So I've pretty much sucked at blogging this past month. I'd like to be better about at least jotting things down as they happen, because I know I'm going to forget things in a year, two years, ten years. But fact is when the coolest stuff is happening you're living it, not writing about it. And I refuse to be one of those douchebag writers with a fifteen dollar Moleskin notebook in my pocket all the time, I'm sorry.
There's just about two months left in my time abroad, and I'm constantly vacillating between wanting it to slow down and speed up. On the one hand, I'd happily live in Europe and see the world one 8 euro Ryanair flight at a time. (Although if and when I'm ever making real money I will never fly Ryanair again. That shitshow is basically the Fung Wah bus of the skies.) On the other, I miss home. I miss my boyfriend, and my family, and my friends from home and from school. I feel like the world's biggest whiner--partying until 5 a.m., swimming in the Mediterranean...and here I am talking about how homesick I am?

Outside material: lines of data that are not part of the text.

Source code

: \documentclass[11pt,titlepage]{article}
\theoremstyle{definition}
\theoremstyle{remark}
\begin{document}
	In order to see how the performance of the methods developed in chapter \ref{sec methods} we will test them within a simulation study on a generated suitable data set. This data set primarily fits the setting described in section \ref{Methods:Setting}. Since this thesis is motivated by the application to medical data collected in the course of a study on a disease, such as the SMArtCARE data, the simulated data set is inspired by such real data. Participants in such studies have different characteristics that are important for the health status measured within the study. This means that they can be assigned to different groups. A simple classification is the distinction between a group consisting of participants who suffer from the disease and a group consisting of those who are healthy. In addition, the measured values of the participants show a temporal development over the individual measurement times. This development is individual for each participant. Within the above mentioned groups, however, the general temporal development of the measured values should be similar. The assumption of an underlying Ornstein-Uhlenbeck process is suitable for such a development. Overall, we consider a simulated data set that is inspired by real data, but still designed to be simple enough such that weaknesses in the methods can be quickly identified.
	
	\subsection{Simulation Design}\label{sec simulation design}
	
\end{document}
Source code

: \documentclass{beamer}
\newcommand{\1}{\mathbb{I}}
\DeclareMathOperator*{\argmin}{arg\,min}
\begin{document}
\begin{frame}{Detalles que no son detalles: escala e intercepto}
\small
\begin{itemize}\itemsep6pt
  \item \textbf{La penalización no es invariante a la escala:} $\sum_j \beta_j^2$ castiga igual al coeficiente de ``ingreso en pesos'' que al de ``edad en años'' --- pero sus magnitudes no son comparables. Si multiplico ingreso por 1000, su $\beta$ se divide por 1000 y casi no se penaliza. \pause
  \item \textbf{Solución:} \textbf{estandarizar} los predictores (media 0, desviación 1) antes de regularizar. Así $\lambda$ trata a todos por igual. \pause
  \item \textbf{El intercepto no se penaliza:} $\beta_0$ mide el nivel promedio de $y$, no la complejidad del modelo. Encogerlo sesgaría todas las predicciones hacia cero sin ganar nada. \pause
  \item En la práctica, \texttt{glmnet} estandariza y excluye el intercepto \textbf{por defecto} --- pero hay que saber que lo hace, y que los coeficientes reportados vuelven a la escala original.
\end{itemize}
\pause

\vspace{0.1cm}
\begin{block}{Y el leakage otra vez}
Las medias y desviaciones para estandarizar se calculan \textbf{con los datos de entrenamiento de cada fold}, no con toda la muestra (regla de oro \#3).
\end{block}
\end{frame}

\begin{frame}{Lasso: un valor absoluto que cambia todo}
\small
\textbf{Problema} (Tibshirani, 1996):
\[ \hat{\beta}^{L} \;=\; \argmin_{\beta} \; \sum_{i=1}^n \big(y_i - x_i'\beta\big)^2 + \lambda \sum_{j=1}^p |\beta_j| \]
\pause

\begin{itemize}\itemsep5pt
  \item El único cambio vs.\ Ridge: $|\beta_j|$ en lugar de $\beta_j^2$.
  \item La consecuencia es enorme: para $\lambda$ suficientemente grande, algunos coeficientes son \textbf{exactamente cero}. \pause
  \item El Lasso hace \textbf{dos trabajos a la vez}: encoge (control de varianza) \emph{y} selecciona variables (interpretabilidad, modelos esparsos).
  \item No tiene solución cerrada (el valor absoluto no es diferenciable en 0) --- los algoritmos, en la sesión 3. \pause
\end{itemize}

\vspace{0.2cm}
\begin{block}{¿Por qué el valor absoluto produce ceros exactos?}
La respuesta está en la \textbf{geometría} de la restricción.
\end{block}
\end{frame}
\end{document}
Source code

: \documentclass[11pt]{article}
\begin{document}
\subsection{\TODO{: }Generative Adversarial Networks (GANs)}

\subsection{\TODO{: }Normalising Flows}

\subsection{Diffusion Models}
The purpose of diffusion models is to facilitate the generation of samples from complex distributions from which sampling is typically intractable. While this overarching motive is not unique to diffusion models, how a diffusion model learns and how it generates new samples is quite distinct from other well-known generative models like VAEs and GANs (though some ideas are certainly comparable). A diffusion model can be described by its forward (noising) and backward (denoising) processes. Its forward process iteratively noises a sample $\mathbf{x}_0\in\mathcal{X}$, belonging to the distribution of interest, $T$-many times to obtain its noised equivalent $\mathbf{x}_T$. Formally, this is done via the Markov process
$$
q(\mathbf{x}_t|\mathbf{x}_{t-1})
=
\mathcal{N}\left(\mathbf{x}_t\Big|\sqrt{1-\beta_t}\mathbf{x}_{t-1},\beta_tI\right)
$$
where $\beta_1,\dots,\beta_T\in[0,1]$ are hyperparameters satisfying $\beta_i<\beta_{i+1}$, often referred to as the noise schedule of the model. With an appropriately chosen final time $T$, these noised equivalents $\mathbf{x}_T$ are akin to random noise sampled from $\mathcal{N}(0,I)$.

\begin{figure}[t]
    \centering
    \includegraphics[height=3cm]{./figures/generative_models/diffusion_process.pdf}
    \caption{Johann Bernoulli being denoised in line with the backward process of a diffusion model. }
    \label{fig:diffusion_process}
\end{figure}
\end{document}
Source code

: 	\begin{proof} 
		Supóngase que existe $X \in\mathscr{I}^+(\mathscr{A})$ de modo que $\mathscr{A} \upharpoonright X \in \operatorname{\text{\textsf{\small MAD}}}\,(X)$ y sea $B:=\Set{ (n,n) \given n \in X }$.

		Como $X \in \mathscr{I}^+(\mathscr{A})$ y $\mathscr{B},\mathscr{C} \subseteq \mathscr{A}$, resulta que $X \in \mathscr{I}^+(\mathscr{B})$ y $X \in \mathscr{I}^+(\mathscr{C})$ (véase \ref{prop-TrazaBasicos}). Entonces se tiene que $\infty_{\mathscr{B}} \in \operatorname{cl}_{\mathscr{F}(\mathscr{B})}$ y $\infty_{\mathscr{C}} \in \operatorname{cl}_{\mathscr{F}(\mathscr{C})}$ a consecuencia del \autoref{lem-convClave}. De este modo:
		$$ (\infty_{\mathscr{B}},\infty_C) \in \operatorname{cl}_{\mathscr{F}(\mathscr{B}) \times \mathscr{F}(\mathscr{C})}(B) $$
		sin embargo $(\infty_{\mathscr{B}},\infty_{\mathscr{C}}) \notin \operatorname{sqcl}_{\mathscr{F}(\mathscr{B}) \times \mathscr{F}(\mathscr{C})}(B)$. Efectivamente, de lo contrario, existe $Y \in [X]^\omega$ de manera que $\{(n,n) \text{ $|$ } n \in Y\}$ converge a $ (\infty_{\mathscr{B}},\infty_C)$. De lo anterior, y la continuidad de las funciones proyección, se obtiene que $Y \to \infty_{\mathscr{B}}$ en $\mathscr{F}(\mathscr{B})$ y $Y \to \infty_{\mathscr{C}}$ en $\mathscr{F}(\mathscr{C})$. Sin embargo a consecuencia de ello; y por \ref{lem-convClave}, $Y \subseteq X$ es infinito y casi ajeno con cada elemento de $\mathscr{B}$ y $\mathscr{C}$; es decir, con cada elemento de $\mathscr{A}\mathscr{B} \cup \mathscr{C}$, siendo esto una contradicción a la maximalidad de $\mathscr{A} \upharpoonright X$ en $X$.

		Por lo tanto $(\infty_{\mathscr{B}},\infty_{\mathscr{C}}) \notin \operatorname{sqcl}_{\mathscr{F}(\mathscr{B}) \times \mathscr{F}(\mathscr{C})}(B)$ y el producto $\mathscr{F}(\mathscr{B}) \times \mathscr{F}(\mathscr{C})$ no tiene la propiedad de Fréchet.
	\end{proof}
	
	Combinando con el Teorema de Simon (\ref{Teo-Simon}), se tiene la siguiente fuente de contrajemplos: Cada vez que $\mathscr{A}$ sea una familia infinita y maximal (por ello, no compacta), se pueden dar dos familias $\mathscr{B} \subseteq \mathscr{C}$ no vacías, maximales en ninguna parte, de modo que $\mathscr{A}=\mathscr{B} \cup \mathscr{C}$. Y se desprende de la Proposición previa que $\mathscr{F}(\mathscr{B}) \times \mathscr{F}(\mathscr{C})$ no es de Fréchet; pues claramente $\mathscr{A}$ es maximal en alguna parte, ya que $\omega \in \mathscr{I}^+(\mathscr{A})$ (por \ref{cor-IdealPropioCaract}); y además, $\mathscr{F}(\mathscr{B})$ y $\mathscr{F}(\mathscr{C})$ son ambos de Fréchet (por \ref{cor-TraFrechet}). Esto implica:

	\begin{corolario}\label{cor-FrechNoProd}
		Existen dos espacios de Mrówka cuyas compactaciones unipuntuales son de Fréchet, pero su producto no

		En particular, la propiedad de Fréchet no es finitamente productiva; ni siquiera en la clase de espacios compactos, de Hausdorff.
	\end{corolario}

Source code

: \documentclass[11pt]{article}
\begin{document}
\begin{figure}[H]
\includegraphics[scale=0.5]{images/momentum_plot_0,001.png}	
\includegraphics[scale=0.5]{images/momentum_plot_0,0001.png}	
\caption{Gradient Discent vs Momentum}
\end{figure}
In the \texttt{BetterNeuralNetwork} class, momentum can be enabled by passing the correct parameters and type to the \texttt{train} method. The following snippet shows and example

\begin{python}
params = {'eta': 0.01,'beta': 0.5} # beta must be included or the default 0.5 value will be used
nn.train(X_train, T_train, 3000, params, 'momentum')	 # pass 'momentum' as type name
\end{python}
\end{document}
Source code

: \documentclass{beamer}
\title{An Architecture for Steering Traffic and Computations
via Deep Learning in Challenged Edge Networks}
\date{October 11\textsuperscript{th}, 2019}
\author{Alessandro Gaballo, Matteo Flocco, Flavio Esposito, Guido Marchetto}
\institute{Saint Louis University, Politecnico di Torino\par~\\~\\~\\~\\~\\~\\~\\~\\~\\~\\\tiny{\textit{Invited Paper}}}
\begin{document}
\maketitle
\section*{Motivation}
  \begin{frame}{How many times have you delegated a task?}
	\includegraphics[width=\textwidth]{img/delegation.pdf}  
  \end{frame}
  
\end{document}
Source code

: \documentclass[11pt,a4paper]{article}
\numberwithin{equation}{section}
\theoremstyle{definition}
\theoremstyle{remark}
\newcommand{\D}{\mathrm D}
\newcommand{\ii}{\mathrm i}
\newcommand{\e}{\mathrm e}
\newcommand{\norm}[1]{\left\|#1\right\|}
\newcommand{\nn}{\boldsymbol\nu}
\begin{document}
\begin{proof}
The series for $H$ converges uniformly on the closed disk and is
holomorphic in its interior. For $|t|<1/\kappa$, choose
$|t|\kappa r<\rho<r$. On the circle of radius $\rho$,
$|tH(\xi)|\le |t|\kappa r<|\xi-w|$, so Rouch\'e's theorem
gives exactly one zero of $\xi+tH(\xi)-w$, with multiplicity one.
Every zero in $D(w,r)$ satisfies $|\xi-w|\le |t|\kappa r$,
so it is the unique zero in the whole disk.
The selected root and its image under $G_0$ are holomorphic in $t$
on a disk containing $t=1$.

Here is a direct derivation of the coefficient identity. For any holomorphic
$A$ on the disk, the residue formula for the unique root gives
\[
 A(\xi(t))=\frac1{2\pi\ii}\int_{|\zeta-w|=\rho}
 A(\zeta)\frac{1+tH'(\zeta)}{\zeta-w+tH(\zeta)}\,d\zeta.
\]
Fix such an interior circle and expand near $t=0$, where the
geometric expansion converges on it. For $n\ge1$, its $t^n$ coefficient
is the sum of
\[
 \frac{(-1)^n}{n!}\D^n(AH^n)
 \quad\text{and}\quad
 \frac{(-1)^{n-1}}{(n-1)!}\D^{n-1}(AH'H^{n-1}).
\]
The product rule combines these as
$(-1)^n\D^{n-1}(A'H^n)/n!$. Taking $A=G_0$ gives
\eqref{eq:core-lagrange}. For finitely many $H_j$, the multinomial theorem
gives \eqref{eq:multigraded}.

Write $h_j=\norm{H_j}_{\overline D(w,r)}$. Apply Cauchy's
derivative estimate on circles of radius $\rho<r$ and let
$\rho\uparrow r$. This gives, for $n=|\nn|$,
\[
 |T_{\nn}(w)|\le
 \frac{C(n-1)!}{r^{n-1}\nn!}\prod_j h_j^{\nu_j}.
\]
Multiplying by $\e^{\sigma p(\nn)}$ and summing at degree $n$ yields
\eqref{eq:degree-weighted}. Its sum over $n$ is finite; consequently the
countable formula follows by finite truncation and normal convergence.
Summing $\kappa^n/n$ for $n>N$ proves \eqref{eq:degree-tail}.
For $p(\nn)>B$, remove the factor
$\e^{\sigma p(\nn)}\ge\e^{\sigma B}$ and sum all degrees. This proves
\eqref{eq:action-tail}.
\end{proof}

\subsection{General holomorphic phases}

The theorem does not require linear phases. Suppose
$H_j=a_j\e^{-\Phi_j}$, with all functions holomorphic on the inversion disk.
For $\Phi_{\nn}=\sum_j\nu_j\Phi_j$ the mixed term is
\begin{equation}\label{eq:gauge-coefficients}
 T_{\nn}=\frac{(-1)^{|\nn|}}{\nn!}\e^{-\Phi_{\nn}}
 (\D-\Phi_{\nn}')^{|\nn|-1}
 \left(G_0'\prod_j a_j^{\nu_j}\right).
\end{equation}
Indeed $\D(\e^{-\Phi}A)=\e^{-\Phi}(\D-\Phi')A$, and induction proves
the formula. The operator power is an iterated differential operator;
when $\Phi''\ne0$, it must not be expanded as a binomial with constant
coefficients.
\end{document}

But this was what I wanted all along, I think. To feel homesick, and even at times a little lost. Because every time that I beat down a purse snatcher on a bike--yeah that happened, long story--or share a joke with somebody from Morocco, or Mali, or Cuba, or stand in front of Las Meninas or inside the Alhambra, I am constantly bowled over that this is actually my life. My life is drinking sangria with the Sierra Nevada on my right and the Mediterranean at my left. My life is having breakfast with my boyfriend on the terrace of our rental apartment and looking at the Alhambra. It's crazy, and it used to all be out of my comfort zone, and it's all pretty amazing.
Whenever we're traveling as a group, everyone is constantly taking pictures of groups of people, and the sights, obviously. But once in awhile, somebody hands their camera to a friend and, almost a little sheepishly, asks if the friend will take a picture of just him or her--standing in front of whatever important, beautiful or famous thing we happen to be visiting. Because even though we share so much of this trip, we're all writing our own version of the story. We all want a little piece that says "I was here."
The thing about going abroad as a student is that even though you're in a large group that gets close very quickly, you're also you. You're a college student who's choosing to ditch the library and the dining hall and the warm Keystone for something totally new and unknown. You've got the balls to do that--and while it might not feel like a lot sometimes, it sets you apart a little. I think it's something very personal, choosing to push yourself like this. Everybody is looking for something slightly different, but we all wanted this challenge. We're looking to learn, and make friends, and travel, but for me at least there's also something bigger, something more inward. I don't know what to call it, really, but I feel it sometimes when I fall into bed at the end of the day just totally exhausted from speaking, reading and writing Spanish all day, not to mention absorbing the culture shock (which gets better but it doesn't go away). It's like going to bed after a serious workout, with all your muscles aching. They hurt because you broke them down and now they're slowly rebuilding themselves into something stronger.